Su un mobile c’è la coppa che ho vinto l’anno scorso al Lido delle Nazioni, tagliando il traguardo con Leo in braccio. Quella che mio nipote di neppure due anni stringeva tra le manine mentre mi guardava come se fossi il suo idolo ed io con la sensazione di felicità che neanche una medaglia olimpica mi darebbe.

Leo io e lei… la coppa
Le mie scarpe da bici riposte accuratamente.
Gli occhialini che mi hanno regalato Andrea e Anna (che nuota parecchio meglio di me e quante volte mi ha rasserenata nel mio panico da frazione natatoria) e la cuffia della mia squadra, pronti per la prossima nuotata.

Anna, io e il nuoto
Soprattutto le mie foto. Quelle in cui corro, in cui mi alleno, in cui sono seduta sulla mia bici, in cui taglio un traguardo. Quelle in cui la felicità si respira, anche attraverso le immagini. Quelle che mi raccontano come il triathlon è stato la mia forza, la mia condivisione con l’amore della mia vita, la nostra passione verso il futuro, talvolta la nostra ancora di salvezza.
Penso a quante volte dopo una gara, con Simone, ci siamo raccontati le nostre emozioni accavallando le voci, ridendo un po’ stanchi e un po’ pieni di adrenalina e facendo cose stupide così, solo per farle.
Allora chiedo a mio marito di aiutarmi, mi cambio e salgo sulla bici da spinning, con il braccio destro dentro il tutore, e comincio a pedalare e pedalo, pedalo, pedalo fino quando non sono sfinita. Quando scendo, dopo 1 ora e mezzo, mi fa male tutto, per la posizione strana, la fatica, il tutore al braccio. Ma almeno la mia mente si è schiarita.
Perché col cavolo che mollo, maledetta spalla! Col cavolo che smetto di ridere ogni volta che prendo l’ultimo respiro e conquisto una cima! Col cavolo che rinuncio a far spaziare la mia mente mentre le gambe girano! Col cavolo che dimentico cosa significa uscire dall’acqua e pensare che anche questa volta non sono annegata! Col cavolo!
E sai cosa ti dico, benedetta spalla, che quando tornerò in sella sarò ancora più forte, immensamente più forte e sarà solo merito tuo: Benedetta Spalla!

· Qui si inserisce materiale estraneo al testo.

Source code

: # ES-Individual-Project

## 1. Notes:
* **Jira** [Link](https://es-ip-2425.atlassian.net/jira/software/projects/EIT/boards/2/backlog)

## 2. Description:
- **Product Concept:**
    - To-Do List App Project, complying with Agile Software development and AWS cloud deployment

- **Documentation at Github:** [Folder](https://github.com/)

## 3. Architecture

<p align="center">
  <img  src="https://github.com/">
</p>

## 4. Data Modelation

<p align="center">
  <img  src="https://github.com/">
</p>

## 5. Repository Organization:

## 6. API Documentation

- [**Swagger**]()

Madonna del Ghisallo. Pasquetta. Sotto questa statua ho fatto la prima foto dopo essermi sposata dentro la chiesetta della Madonna dei Ciclisti. Tornerò su quella bici! Presto!
PS Da domani non so quanto potrò scrivere, cercherò di aggiornarvi, qui o su Instragram. magari grazie a mio marito che mi farà da scrivano. Nel frattempo tifate per me come se stessi facendo Kona!